Kindness in the church family involves encouraging others to love God more and to serve Him more. One of the ways that you encourage others in the church family is by being consistent in attending church and small group meetings. Being with your church family should be one of your highest priorities. It is not being kind to your brothers and sisters when you neglect meeting together for trivial reasons. Be kind in encouraging one another.
One of the concepts that we probably don’t stress enough is that the church is your spiritual family. The other believers in the church are your brothers and sisters. These are not just words, they are spiritual reality. You will spend eternity with the people in your local church family. Only if your physical family members are believers will you spend eternity with them. Since the other believers in the church family are your brothers and sisters, you need to get to know them.

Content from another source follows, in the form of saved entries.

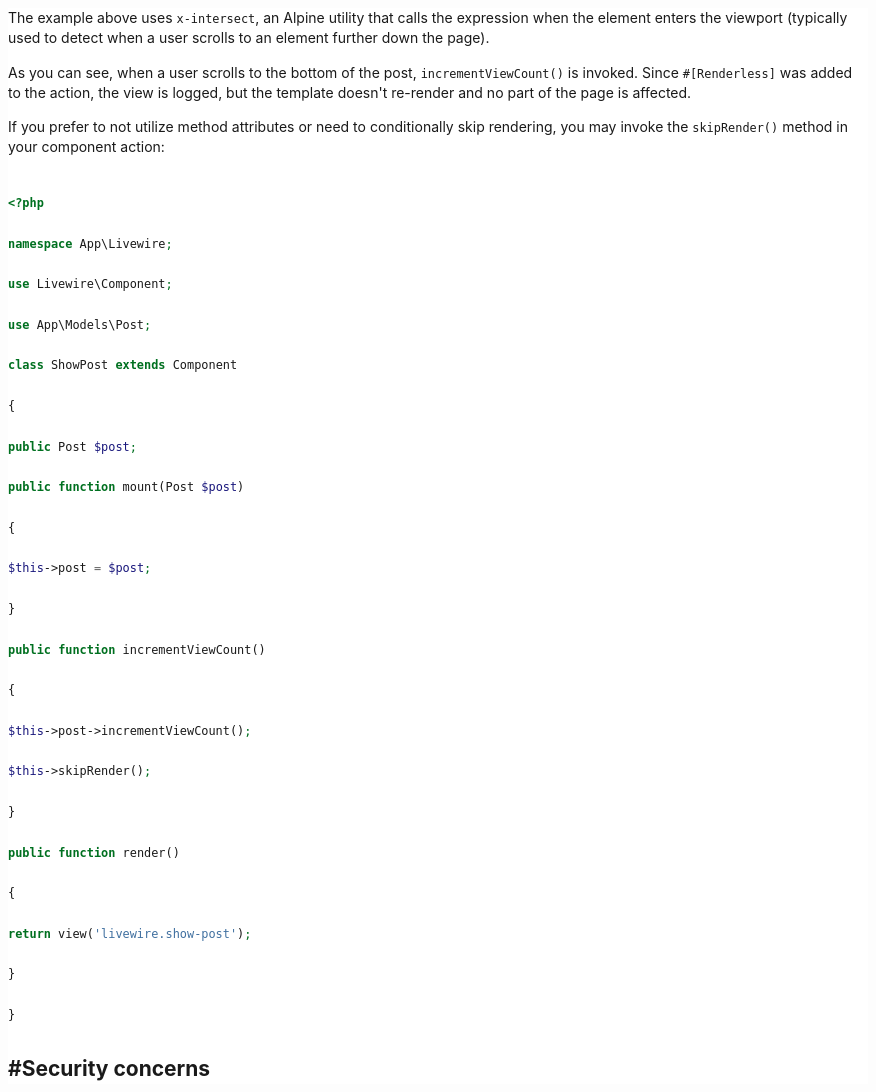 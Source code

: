 The example above uses `x-intersect`, an Alpine utility that calls the expression when the element enters the viewport (typically used to detect when a user scrolls to an element further down the page).

As you can see, when a user scrolls to the bottom of the post, `incrementViewCount()` is invoked. Since `#[Renderless]` was added to the action, the view is logged, but the template doesn't re-render and no part of the page is affected.

If you prefer to not utilize method attributes or need to conditionally skip rendering, you may invoke the `skipRender()` method in your component action:

```php

<?php

namespace App\Livewire;

use Livewire\Component;

use App\Models\Post;

class ShowPost extends Component

{

public Post $post;

public function mount(Post $post)

{

$this->post = $post;

}

public function incrementViewCount()

{

$this->post->incrementViewCount();

$this->skipRender();

}

public function render()

{

return view('livewire.show-post');

}

}

```
#Security concerns
------------------
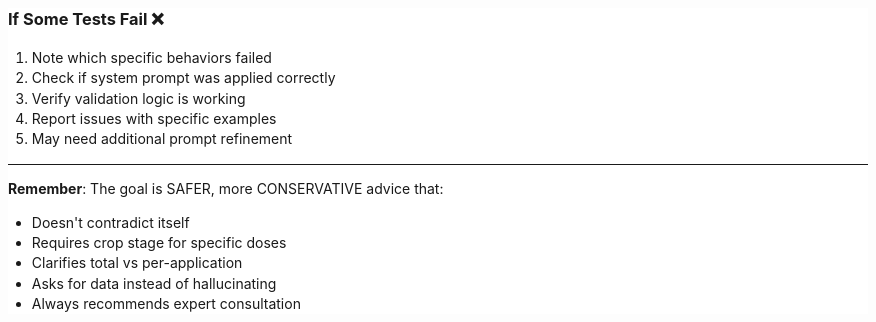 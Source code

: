 ### If Some Tests Fail ❌

1. Note which specific behaviors failed
2. Check if system prompt was applied correctly
3. Verify validation logic is working
4. Report issues with specific examples
5. May need additional prompt refinement

---

**Remember**: The goal is SAFER, more CONSERVATIVE advice that:

- Doesn't contradict itself
- Requires crop stage for specific doses
- Clarifies total vs per-application
- Asks for data instead of hallucinating
- Always recommends expert consultation
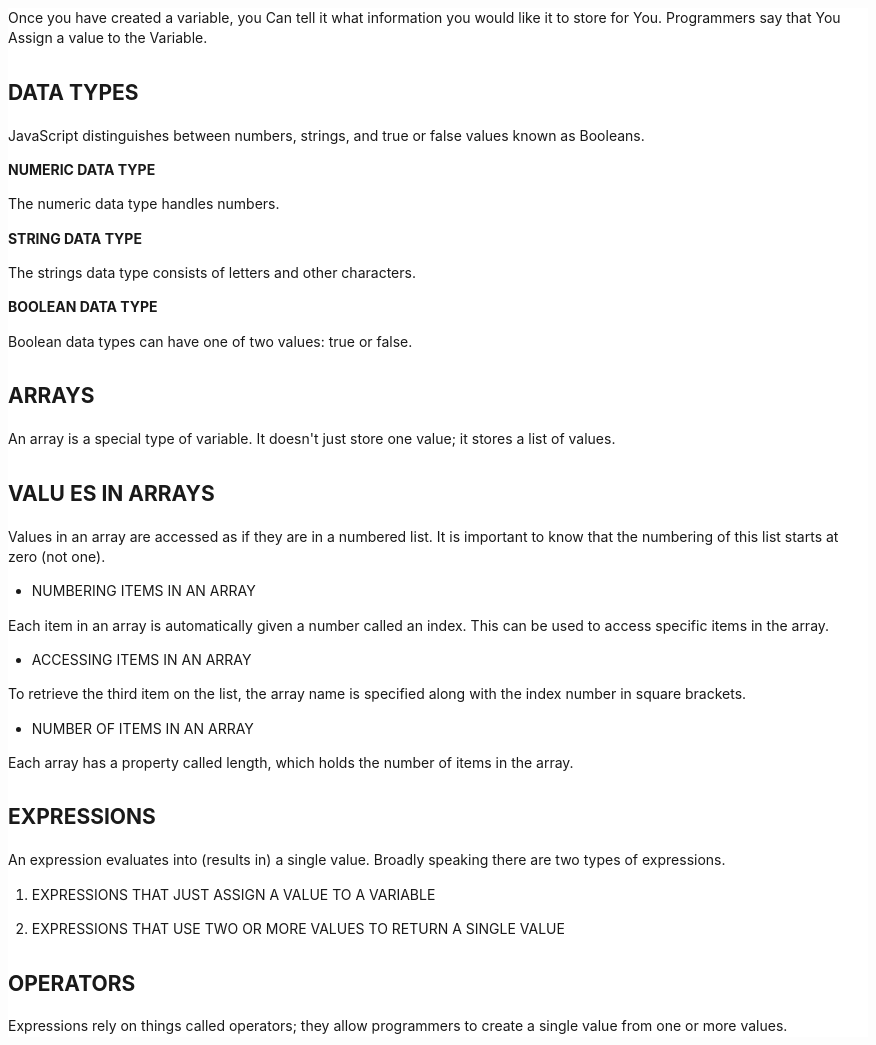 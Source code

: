 Once you have created a variable, you Can tell it what information you would like it to store for You. Programmers say that You Assign a value to the Variable.


## DATA TYPES

JavaScript distinguishes between numbers, strings, and true or false values known as Booleans. 

**NUMERIC DATA TYPE**

The numeric data type handles numbers. 

**STRING DATA TYPE**

The strings data type consists of letters and other characters.

**BOOLEAN DATA TYPE**

Boolean data types can have one of two values: true or false. 

## ARRAYS 

An array is a special type of variable. It doesn't just store one value; it stores a list of values. 

## VALU ES IN ARRAYS 

Values in an array are accessed as if they are in a numbered list. It is important to know that the numbering of this list starts at zero (not one). 

* NUMBERING ITEMS IN AN ARRAY 

Each item in an array is automatically given a number called an index. This can be used to access specific items in the array.

* ACCESSING ITEMS IN AN ARRAY 

To retrieve the third item on the list, the array name is specified along with the index number in square brackets.

* NUMBER OF ITEMS IN AN ARRAY 

Each array has a property called length, which holds the number of items in the array. 


## EXPRESSIONS 

An expression evaluates into (results in) a single value. Broadly speaking there are two types of expressions. 

1. EXPRESSIONS THAT JUST ASSIGN A VALUE TO A VARIABLE

2. EXPRESSIONS THAT USE TWO OR MORE VALUES TO RETURN A SINGLE VALUE

## OPERATORS

Expressions rely on things called operators; they allow programmers to create a single value from one or more values.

How? Regularly attending Sunday services and getting involved in all the activities of the church family. Especially getting involved in a Life Group. It’s hard to be kind to someone you don’t know anything about. In order to be kind to someone, you’ve got to know their needs, have compassion towards those needs and then take action to meet those needs. So, let’s see how that can happen, not just in our immediate family, not just in our church family, but toward everyone.
Be kind with everyone
2 Timothy 2:24 (ESV) And the Lord’s servant must not be quarrelsome but kind to everyone, able to teach, patiently enduring evil,
If you’re a believer, you are the Lord’s servant. In this verse, we learn something else that is not being kind. Being quarrelsome is not being kind. A kind person learns how to patiently teach those who don’t understand God’s Word. We must be kind to everyone that the Lord brings into our lives. Let’s look at an example from Jesus about being kind to a stranger, so that we can learn to …
Have compassion on others
Luke 10:30, 33 (ESV) Jesus replied, “A man was going down from Jerusalem to Jericho, and he fell among robbers, who stripped him and beat him and departed, leaving him half dead. … But a Samaritan, as he journeyed, came to where he was, and when he saw him, he had compassion.

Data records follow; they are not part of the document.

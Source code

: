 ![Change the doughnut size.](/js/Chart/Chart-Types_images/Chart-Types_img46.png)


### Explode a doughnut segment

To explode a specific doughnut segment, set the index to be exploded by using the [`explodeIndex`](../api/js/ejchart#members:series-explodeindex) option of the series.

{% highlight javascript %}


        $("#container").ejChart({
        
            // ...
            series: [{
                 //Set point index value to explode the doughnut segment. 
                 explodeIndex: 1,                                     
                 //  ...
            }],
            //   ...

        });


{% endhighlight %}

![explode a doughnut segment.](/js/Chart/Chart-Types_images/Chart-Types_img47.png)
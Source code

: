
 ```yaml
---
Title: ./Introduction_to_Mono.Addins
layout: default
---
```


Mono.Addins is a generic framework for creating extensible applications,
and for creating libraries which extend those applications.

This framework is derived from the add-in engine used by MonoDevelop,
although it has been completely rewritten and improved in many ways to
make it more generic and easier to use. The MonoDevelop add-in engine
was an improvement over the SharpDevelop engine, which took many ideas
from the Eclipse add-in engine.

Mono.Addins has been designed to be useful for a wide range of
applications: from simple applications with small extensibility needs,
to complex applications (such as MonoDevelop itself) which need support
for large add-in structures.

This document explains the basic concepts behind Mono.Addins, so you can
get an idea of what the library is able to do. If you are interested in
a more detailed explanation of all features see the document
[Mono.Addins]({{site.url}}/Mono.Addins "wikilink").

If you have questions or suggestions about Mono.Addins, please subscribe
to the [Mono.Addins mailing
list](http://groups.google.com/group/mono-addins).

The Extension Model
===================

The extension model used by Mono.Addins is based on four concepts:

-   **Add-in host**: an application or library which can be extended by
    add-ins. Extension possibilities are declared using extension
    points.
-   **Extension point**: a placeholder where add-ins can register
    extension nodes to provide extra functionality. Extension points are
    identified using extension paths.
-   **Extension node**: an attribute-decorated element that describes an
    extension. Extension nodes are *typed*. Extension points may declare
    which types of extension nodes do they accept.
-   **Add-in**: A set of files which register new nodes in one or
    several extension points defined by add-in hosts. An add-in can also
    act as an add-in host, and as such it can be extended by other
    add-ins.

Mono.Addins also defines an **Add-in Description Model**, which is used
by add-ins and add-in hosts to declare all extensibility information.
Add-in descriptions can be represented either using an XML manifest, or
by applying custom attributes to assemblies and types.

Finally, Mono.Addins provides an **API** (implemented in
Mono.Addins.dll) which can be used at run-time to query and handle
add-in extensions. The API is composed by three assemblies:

In this familiar parable of the Good Samaritan, Jesus tells us that a man was robbed and beaten and left for dead on the road. A number of people passed the wounded man on the road, not thinking it was their problem. They did not show kindness to him. However, a Samaritan, saw the man, as everyone else had, yet he had a different response. Rather than passing the wounded man by, the Samaritan had compassion on him. To have compassion on another is to see their need and be moved to do something about it. You can be moved by someone’s need and still do nothing, but that’s not what happened. When you have compassion on another’s need, you must …
Take care of the needs of others
Luke 10:34 (ESV) He went to him and bound up his wounds, pouring on oil and wine. Then he set him on his own animal and brought him to an inn and took care of him.
The Samaritan took action. He treated the man’s wound and brought him to an inn and paid for further care. Kindness is not just gentle words, it is shown in actions that meet another’s needs.
Today, we’ve talked about the important fruit of the Spirit, kindness. Kindness is paying attention to others needs, having compassion on them and then taking action to meet those needs. God wants us to learn to express kindness in our own families. We must practice kindness in our church family. Finally, we must show kindness to everyone that God puts into our life. So, this morning, let’s think first of all of those in our immediate family. Is there anyone that you have been unkind or harsh to? If so, ask God to forgive you and to help you be more kind. What about your church family or others in your life? Ask God to help you honor Him by being kind in all of your relationships. Your kindness will open doors for God’s truth and witness to be shared and God will be glorified.